The country’s biggest public service union said today it will not consider pay cuts as the Government and trade unions meet to discuss a major renegotiation of the social partnership deal.
The union, which represents more than 55,000 employees, told its members this morning that it will not negotiate pay cuts with the Government.
Impact general secretary Peter McLoone said he “did not have, would not get, and will not seek” a mandate for pay cuts from his members.
He said this position was shared by the Irish Congress of Trade Unions (Ictu) and was strongly endorsed by all the other public service unions at a meeting of Ictu’s Public Service Committee yesterday
Taoiseach Brian Cowen began talks in Government Buildings with both employers and trade union leaders on the need for a major re-negotiation of the social partnership deal yesterday. Mr Cowen briefed the Irish Business and Employers Confederation (Ibec) yesterday and is meeting with Ictu later today.
Central to the talks are cuts in the public pay bill.
Last month Mr McLoone told Impact members that incomes policy was bound to form part of the talks, which were convened under social partnership to deal with the recession and the crisis in public finances. He has said the union is willing to co-operate - within social partnership - by helping to identify and implement savings and improve public service flexibility and responsiveness.
However, he said the imposition of pay cuts would effectively mean the Government tearing up the recently-agreed Towards 2016 transition agreement and abandoning social partnership as a mechanism for dealing with the crisis.

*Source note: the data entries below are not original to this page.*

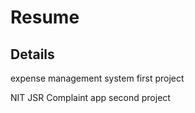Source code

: # Resume

## Details

expense management system first project

NIT JSR Complaint app second project
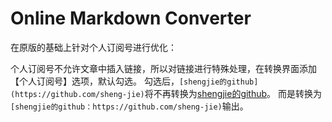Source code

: # Online Markdown Converter

在原版的基础上针对个人订阅号进行优化：

个人订阅号不允许文章中插入链接，所以对链接进行特殊处理，在转换界面添加【个人订阅号】选项，默认勾选。
勾选后，`[shengjie的github](https://github.com/sheng-jie)`将不再转换为[shengjie的github](https://github.com/sheng-jie)。
而是转换为`[shengjie的github：https://github.com/sheng-jie)`输出。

The Towards 2016 agreement provides for a pay increase of six per cent for all workers over 21 months, to be paid in two phases, with a 0.5 per cent increase at the end of the agreement for workers earning less than €430.49 per week, or around €22,463 a year.
Members of nine trade unions, including Impact and the country's largest union, Siptu, voted in favour of the draft national pay agreement in November. However, since then there has been growing speculation that public sector pay cuts will be needed given the state of public finances.

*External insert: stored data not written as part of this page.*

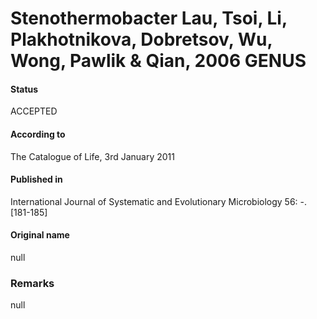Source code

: Stenothermobacter Lau, Tsoi, Li, Plakhotnikova, Dobretsov, Wu, Wong, Pawlik & Qian, 2006 GENUS
=======

#### Status
ACCEPTED

#### According to
The Catalogue of Life, 3rd January 2011

#### Published in
International Journal of Systematic and Evolutionary Microbiology 56: -. [181-185]

#### Original name
null

### Remarks
null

In an e-mail bulletin sent to members this morning, Mr McLoone said: “The unions have a responsibility to explore and embrace the measures required to protect jobs, incomes, public services and the economy in these difficult times. But that doesn’t extend to pay cuts, which would likely deepen the recession.
“Impact members can be absolutely certain that if they see me walking in and out of Government buildings it is emphatically not to discuss pay cuts,” he added.

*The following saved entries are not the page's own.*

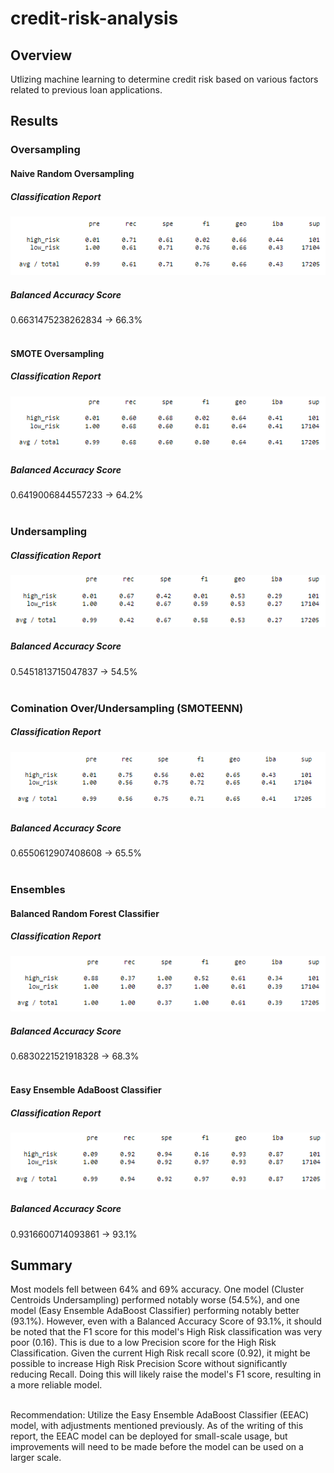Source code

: # credit-risk-analysis

## Overview
Utlizing machine learning to determine credit risk based on various factors related to previous loan applications. 

## Results

### Oversampling

#### Naive Random Oversampling
##### Classification Report
![Naive Random Oversampling](Resources/Images/naive_random_class.png)
##### Balanced Accuracy Score
0.6631475238262834 &rarr; 66.3%
</br></br>
#### SMOTE Oversampling
##### Classification Report
![SMOTE Oversampling](Resources/Images/smote_class.png)
##### Balanced Accuracy Score
0.6419006844557233 &rarr; 64.2%
</br></br>
### Undersampling

##### Classification Report
![Cluster Centroids](Resources/Images/cluster_class.png)
##### Balanced Accuracy Score
0.5451813715047837 &rarr; 54.5%
</br></br>
### Comination Over/Undersampling (SMOTEENN)
##### Classification Report
![SMOTEENN](Resources/Images/smoteenn_class.png)
##### Balanced Accuracy Score
0.6550612907408608 &rarr; 65.5%
</br></br>
### Ensembles 

#### Balanced Random Forest Classifier
##### Classification Report
![Balanced Random Forest Classifier](Resources/Images/brfc_class.png)
##### Balanced Accuracy Score
0.6830221521918328 &rarr; 68.3%
</br></br>
#### Easy Ensemble AdaBoost Classifier
##### Classification Report
![Easy Ensemble AdaBoost Classifier](Resources/Images/eeac_class.png)
##### Balanced Accuracy Score
0.9316600714093861 &rarr; 93.1%


## Summary

Most models fell between 64% and 69% accuracy. One model (Cluster Centroids Undersampling) performed notably worse (54.5%), and one model (Easy Ensemble AdaBoost Classifier) performing notably 
better (93.1%). However, even with a Balanced Accuracy Score of 93.1%, it should be noted that the F1 score for this model's High Risk classification was very poor (0.16). 
This is due to a low Precision score for the High Risk Classification. Given the current High Risk recall score (0.92), it might be possible to increase High Risk Precision Score without significantly reducing Recall. 
Doing this will likely raise the model's F1 score, resulting in a more reliable model. </br></br>

Recommendation: Utilize the Easy Ensemble AdaBoost Classifier (EEAC) model, with adjustments mentioned previously. As of the writing of this report, the EEAC model can be deployed for small-scale usage, but 
improvements will need to be made before the model can be used on a larger scale.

While some private companies have already agreed to pay the new Towards 2016 increases, Impact says it’s inconceivable that any employer would agree to increases in a situation where the Government was cutting pay.
The union also stressed that any “significant changes” to the interim agreement would require a ballot of members.
“We are not turning our back on the realities of the situation, which may well demand changes to the deal we agreed before the full depth of the recession emerged. But unions are democratic, representative organisations and we’d have no credibility if we fundamentally changed the terms of an agreement without the approval of our members,” he said.
Mr McLoone said public servants were already making sacrifices with many long-term temporary jobs had been lost in 2008 and cuts of at least 4 per cent of payroll are planned for 2009.